O texto cria uma licença"compensatória" por "excesso de trabalho". O novo penduricalho funciona assim: quem estiver sobrecarregado poderá tirar um dia de folga a cada três trabalhados, até o limite de sete dias de descanso no mês, ou receber o valor em dinheiro. O salário inicial dos procuradores do Estado de São Paulo é de R$ 38,9 mil.
O projeto de lei foi enviado à Assembleia Legislativa no fim do mês passado e tramitou em regime de urgência na Casa. A versão final foi publicada nesta quinta, 16, quando o texto entrou em vigor. Ao encaminhar a proposta aos deputados estaduais, a procuradora-geral do Estado, Inês Maria dos Santos Coimbra, justificou que "não tem sido incomum a necessidade de exigir" dos procuradores "atividades extraordinárias e em condições de excesso de serviço". O governador chancelou a iniciativa.
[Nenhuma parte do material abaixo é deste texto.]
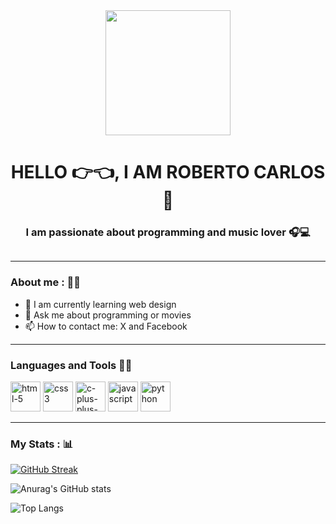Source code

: <div id="header" align="center">
    <img src="https://media.giphy.com/media/qgQUggAC3Pfv687qPC/giphy.gif" width="200">
    <h1 align="center">HELLO 👉👈, I AM ROBERTO CARLOS🤙</h1>
    <h3 align="center">I am passionate about programming and music lover 🎧💻</h3>
</div>

<div id="badges" align="center">
    <a href="https://twitter.com/RCarlosOC?t=KxIGPgFW5nik9yUk3ZEc5Q&s=09" target="_blank">
        <img src="https://img.shields.io/twitter/url?url=https%3A%2F%2Ftwitter.com%2FRCarlosOC%3Ft%3DKxIGPgFW5nik9yUk3ZEc5Q%26s%3D09&label=RCarlosOC
        " alt="">
    </a>
</div>

---
### About me : 🙋‍♂️

- 🌱 I am currently learning web design
- 💬 Ask me about programming or movies
- 📫 How to contact me: X and Facebook

---

<div align="left">
    <h3>Languages and Tools  📱🔨</h3>
    <div>
        <img width="48" height="48" src="https://img.icons8.com/fluency/48/html-5.png" alt="html-5"/>
        <img width="48" height="48" src="https://img.icons8.com/fluency/48/css3.png" alt="css3"/>
        <img width="48" height="48" src="https://img.icons8.com/fluency/48/c-plus-plus-logo.png" alt="c-plus-plus-logo"/>
        <img width="48" height="48" src="https://img.icons8.com/fluency/48/javascript.png" alt="javascript"/>
        <img width="48" height="48" src="https://img.icons8.com/fluency/48/python.png" alt="python"/>
    </div>
</div>

---

### My Stats : 📊

[![GitHub Streak](https://github-readme-streak-stats.herokuapp.com?user=rcarlos7&theme=dark&hide_border=true&date_format=M%20j%5B%2C%20Y%5D)](https://git.io/streak-stats)

![Anurag's GitHub stats](https://github-readme-stats.vercel.app/api?username=rcarlos7&show_icons=true&theme=transparent)

![Top Langs](https://github-readme-stats.vercel.app/api/top-langs/?username=rcarlos7&hide_progress=true&theme=tokyonight)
De acordo com Tarcísio, ela "decorre de estudos realizados pela Procuradoria-Geral do Estado".
Questionamentos
A reportagem do Estadão questionou a Procuradoria-Geral do Estado e o governo de São Paulo sobre se há uma estimativa de quanto o benefício pode custar e qual a expectativa de ganho de produtividade com o novo modelo. Também pediu dados que comprovem o excesso de trabalho dos procuradores.
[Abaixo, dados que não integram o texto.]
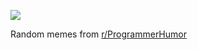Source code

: ![](https://preview.redd.it/qqcwwjj4zmyd1.gif?width=640&crop=smart&format=png8&s=e39df7354cae00f35cb0fa2dd4477ad4b87344f2)

 Random memes from [r/ProgrammerHumor](https://www.reddit.com/r/ProgrammerHumor/)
Outro ponto questionado foi como será feito o pedido de licença compensatória, ou seja, se os servidores precisam apresentar alguma comprovação para solicitar as folgas ou a compensação em dinheiro. A Procuradoria-Geral do Estado não respondeu a nenhuma das perguntas. Informou apenas que a licença é "um instrumento de gestão já adotado por outras carreiras jurídicas nos três níveis de governo".
Podem pedir a licença compensatória - ou o reembolso - os procuradores que trabalharem aos fins de semana ou feriados para atender a "providências extrajudiciais ou judiciais", os que estiverem cobrindo colegas durante férias ou licença e os que acumulem funções em grupos de trabalho, comitês, mutirões, programas de colaboração ou "quaisquer atividades públicas relevantes".
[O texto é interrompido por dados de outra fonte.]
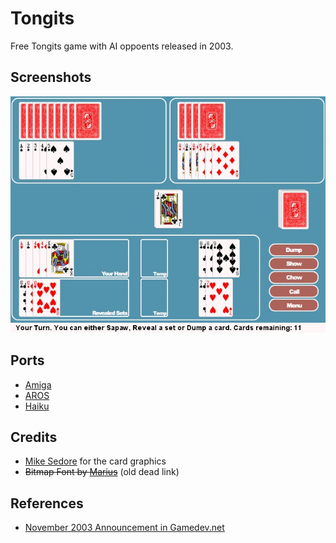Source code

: # Tongits

Free Tongits game with AI oppoents released in 2003.

## Screenshots

![](screenshots/1.jpg)

## Ports

* [Amiga](https://www.gamedev.net/forums/topic/191135-announcing-stig-version-008a/)
* [AROS](http://arosworld.org/news.php?readmore=305)
* [Haiku](http://clasquin-johnson.co.za/michel/haiku/blog/2017/repo-update---very-late.html)

## Credits

* [Mike Sedore](http://www.mikesedore.com/) for the card graphics
* ~~Bitmap Font by [Marius](http://cone3d.gamedev.net/)~~ (old dead link)

## References

* [November 2003 Announcement in Gamedev.net](https://www.gamedev.net/forums/topic/191135-announcing-stig-version-008a/)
De acordo com as novas regras, o pagamento em dinheiro deve ocorrer quando o procurador, "por necessidade do serviço", não puder tirar as folgas devidas. Como o projeto parte da premissa de excesso de trabalho, a tendência é de que as indenizações se sobreponham aos dias de descanso.
As compensações serão custeadas com recursos do Fundo de Administração da Procuradoria-Geral do Estado, a título de "honorários advocatícios".
"Justa retribuição"
Por meio de nota, a Associação dos Procuradores do Estado de São Paulo afirmou que a nova licença compensatória é um "mecanismo legítimo de compensação pelo desempenho de atividades extraordinárias".
"A licença serve como justa retribuição ao trabalho adicional realizado. Importante destacar que eventuais conversões pecuniárias dessa compensação serão inteiramente custeadas pelos honorários advocatícios, valores arrecadados graças à competência e eficiência dos próprios procuradores e que não configuram receita pública. Portanto, não acarretam qualquer ônus aos cofres públicos do Estado de São Paulo", disse a entidade.
Efeito cascata
Magistrados e integrantes os do Ministério Público já têm direito ao penduricalho que engorda seus subsídios. Uma resolução aprovada pelo Conselho Nacional de Justiça (CNJ), em outubro de 2023, autorizou a implementação da regalia nos tribunais, copiando regras que já valiam para promotores e procuradores de Justiça.
O resultado da decisão do CNJ foi um efeito cascata: juízes e desembargadores federais, além de ministros do Superior Tribunal de Justiça (STJ) e do Tribunal de Contas da União (TCU), agora podem pedir a licença. Com o TCU e o STJ têm direito e deveres equiparados pela Constituição, a Corte de Contas também aderiu, mesmo não fazendo parte do Poder Judiciário (mais informações nesta página).
No TCU, a resolução estabelece que os ministros que estiverem com excesso de processos no gabinete ou que ocuparem cargos administrativos, como presidência, vice-presidência, corregedoria e assento em conselhos, comissões ou grupos de trabalho, poderão tirar até dez dias de folga por mês ou optar por receber o valor em dinheiro.
Na época, o CNJ informou que cada tribunal deveria analisar o impacto orçamentário, mas que não haveria gastos extras. "Não haverá aumento de orçamento de nenhum tribunal, que, caso precise fazer qualquer equiparação, terá que usar o orçamento já existente", informou o conselho.